According to the paper, students from Frederick Douglass High School will hold an open forum from 1:30 to 2:30 to discuss their hopes for the community and how they can move on from the violence that occurred last year.
“Our school isn’t just a place where we come to get an education, it’s our second home,” senior De’Asia Ellis, a student leader, said in a statement. “The events surrounding the death of Freddie Gray that resulted in the riots gave my home a bad name. But we are so much more than what we are perceived as.”
Gov. Larry Hogan and Baltimore Mayor Stephanie Rawlings-Blake will also celebrate the restoration of a senior center that was burned down during the unrest. The Mary Harvin Transformation Center was still under construction when it was destroyed, but it has since been rebuilt for $16 million. According to The Baltimore Sun, the remodeled facility has 61 new, affordable apartments for senior citizens, a community center, and rooms for counseling and job training. The center is set to open in the spring. Officials will celebrate at the new facility around 2 p.m.
After being vilified for the police response to last year’s violence, Rawlings-Blake scheduled a Day of Reconciliation for the City of Baltimore. Her critics expressed their dissatisfaction via Twitter with the hashtag #ReconcileThis, to which she responded,”We did not over militarize our response to unrest last year/not one rioter or police officer was killed.”
The event will take place at 4 p.m. at Liberty Heights Avenue and Reisterstown Road near Mondawmin Mall, where the protests started, The Baltimore Sun reports. The Day of Reconciliation will also feature an announcement about summer jobs for Baltimore youth.
The city of Baltimore is also looking to rebuild its neighborhoods. On Monday, over two dozen members of non-profits and activist groups rallied at City Hall to affirm their efforts to better Baltimore’s most troubled neighborhoods, per The Baltimore Sun.

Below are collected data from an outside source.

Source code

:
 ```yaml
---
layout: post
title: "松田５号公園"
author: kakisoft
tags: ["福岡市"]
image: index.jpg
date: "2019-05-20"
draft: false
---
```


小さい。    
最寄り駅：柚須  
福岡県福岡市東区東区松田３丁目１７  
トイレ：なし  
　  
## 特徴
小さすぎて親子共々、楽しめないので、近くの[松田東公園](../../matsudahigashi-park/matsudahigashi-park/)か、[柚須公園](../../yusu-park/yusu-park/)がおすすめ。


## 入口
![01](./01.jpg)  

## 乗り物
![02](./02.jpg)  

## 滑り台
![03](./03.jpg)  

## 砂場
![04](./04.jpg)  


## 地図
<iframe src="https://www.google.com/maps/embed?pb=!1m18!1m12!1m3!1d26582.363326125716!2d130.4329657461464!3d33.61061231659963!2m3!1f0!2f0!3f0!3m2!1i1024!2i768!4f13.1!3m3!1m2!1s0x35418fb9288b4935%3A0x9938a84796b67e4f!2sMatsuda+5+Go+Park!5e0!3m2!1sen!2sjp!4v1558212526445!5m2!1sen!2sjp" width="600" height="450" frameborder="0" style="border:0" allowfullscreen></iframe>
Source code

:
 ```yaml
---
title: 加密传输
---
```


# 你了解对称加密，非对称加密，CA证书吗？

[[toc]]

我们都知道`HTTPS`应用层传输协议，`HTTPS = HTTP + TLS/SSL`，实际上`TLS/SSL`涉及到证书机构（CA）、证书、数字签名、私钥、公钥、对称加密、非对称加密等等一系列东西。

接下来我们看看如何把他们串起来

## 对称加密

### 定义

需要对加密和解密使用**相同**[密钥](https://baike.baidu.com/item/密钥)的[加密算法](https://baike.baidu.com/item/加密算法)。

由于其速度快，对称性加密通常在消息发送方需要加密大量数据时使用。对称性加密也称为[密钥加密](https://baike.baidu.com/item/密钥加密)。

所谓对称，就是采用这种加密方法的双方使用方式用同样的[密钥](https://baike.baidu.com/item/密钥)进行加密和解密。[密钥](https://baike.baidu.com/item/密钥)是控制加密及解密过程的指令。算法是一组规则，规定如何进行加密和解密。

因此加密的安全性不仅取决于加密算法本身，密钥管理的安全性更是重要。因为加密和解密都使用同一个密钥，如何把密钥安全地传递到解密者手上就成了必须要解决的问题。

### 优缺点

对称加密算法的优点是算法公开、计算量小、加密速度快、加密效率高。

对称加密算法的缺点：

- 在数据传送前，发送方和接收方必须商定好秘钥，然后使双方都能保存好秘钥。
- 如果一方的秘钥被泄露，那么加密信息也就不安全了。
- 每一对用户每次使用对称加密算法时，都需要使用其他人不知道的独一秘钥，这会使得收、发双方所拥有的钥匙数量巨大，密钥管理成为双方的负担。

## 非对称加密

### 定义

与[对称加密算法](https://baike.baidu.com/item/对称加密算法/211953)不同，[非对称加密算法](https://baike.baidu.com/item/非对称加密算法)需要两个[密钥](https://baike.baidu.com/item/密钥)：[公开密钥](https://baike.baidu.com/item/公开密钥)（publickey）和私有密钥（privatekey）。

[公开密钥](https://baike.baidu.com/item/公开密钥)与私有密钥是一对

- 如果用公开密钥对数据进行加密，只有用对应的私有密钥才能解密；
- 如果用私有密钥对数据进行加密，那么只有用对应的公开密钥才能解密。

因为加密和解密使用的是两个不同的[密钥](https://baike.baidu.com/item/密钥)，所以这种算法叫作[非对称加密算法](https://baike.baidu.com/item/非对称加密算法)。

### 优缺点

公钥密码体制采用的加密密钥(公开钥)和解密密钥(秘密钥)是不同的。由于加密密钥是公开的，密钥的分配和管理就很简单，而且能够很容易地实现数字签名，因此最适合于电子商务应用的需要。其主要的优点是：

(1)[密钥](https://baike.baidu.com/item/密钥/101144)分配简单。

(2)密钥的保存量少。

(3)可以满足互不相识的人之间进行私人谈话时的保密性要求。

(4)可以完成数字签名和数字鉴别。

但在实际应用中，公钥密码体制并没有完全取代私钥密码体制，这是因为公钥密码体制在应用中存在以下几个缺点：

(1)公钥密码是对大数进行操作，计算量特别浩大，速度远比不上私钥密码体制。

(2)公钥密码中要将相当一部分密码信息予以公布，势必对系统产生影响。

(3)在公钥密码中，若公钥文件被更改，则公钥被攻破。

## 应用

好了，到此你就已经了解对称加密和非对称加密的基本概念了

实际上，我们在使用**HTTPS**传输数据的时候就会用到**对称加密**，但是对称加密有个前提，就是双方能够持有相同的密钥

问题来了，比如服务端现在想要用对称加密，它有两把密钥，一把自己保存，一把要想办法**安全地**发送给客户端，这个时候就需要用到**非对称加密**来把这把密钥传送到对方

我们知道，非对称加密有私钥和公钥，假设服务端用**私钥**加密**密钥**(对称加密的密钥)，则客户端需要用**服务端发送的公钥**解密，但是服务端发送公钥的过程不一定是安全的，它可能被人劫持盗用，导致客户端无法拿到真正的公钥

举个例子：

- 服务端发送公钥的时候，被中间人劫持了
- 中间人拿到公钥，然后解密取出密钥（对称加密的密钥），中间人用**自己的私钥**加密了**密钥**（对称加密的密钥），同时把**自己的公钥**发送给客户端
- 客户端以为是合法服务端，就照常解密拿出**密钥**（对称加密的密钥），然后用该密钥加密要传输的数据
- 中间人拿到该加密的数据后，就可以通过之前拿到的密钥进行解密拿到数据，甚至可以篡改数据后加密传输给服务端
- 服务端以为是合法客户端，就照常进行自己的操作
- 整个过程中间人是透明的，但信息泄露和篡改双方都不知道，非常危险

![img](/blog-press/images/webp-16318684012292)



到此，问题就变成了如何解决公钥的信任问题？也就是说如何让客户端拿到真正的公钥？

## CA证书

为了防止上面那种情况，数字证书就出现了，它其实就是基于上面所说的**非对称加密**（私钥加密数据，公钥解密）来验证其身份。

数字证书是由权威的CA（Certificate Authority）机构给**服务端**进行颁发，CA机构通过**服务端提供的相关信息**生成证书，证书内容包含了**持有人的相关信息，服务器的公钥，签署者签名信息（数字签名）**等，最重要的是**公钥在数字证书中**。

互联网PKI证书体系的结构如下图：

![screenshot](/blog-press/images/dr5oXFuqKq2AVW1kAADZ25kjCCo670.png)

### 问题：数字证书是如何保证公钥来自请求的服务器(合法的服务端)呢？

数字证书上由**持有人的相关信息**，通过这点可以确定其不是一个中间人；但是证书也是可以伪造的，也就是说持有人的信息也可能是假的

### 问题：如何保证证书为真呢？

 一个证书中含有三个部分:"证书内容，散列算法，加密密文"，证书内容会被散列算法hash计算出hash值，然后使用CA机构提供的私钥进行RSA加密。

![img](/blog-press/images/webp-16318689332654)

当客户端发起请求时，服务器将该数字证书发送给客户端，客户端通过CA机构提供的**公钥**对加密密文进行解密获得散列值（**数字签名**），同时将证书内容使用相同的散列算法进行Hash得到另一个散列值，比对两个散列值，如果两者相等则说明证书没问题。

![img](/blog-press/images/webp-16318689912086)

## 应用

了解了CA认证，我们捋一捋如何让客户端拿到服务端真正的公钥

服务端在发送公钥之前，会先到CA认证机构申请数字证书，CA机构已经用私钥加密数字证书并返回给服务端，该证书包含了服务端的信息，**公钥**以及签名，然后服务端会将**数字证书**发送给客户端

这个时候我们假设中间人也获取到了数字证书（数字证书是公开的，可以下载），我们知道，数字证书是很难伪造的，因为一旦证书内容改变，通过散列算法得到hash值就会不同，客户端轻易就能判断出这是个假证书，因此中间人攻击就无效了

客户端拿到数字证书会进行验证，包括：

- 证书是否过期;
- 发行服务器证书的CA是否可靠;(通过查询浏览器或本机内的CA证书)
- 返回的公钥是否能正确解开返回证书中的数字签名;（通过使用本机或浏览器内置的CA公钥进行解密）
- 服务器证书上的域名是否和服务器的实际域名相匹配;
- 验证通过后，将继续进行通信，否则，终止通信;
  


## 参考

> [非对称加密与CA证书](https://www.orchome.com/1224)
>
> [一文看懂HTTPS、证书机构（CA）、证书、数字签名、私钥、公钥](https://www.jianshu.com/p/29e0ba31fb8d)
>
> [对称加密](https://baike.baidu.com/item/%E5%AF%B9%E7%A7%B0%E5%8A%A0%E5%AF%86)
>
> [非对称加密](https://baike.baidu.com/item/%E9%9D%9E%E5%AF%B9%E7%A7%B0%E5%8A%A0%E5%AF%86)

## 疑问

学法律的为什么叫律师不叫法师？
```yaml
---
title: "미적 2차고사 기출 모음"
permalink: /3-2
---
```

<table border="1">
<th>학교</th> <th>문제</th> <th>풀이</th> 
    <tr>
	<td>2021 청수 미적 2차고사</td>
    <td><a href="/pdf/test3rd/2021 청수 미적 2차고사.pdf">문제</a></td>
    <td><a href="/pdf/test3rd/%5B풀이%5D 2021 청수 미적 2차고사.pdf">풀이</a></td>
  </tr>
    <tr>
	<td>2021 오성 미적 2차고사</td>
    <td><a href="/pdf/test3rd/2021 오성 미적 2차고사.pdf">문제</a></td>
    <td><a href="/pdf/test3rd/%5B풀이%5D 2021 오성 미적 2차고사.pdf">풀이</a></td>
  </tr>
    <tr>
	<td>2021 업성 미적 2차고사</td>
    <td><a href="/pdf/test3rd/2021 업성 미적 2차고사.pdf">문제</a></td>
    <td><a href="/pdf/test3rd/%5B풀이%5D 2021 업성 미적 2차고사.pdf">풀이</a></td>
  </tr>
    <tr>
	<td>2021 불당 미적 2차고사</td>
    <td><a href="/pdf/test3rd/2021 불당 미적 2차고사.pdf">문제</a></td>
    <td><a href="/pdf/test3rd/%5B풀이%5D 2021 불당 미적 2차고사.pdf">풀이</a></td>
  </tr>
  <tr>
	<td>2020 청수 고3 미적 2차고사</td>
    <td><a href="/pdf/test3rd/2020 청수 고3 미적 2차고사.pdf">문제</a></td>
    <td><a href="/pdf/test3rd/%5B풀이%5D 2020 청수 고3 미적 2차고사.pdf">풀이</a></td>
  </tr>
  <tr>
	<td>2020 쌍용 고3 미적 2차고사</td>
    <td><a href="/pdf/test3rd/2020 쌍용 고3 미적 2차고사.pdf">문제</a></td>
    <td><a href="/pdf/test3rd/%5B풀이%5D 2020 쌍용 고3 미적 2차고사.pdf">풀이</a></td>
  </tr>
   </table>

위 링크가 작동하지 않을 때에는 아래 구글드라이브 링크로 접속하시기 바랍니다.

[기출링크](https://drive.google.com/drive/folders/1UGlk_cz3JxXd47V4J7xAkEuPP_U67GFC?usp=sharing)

Derrick Chase, founder of the Coalition for Transformation and Betterment of Baltimore, announced a four-year plan to split the city into grids. Neighborhoods would be separated and prioritized according to its needs, he explained. Each neighborhood would also be assigned a block captain. Participating non-profit groups would help gather resources for the neighborhoods.
“There are a lot of things going on,” Chase said. “We’re systematically trying to unify the efforts.”
Per The Baltimore Sun, the non-profits and activist groups will begin their work in the neighborhood of Sandtown-Winchester, where Gray lived. Chase’s announcement comes just one day prior to Tuesday’s primary election.
“Baltimore, the world is watching. So we have to take the initiative to make the change we want, and it starts by voting,” Kenneth Frasier, a member of Operation Hunger USA, told The Baltimore Sun. “Voter registration has risen in Baltimore since Gray’s death, from 362,000 voters this time last year to about 374,000 today.”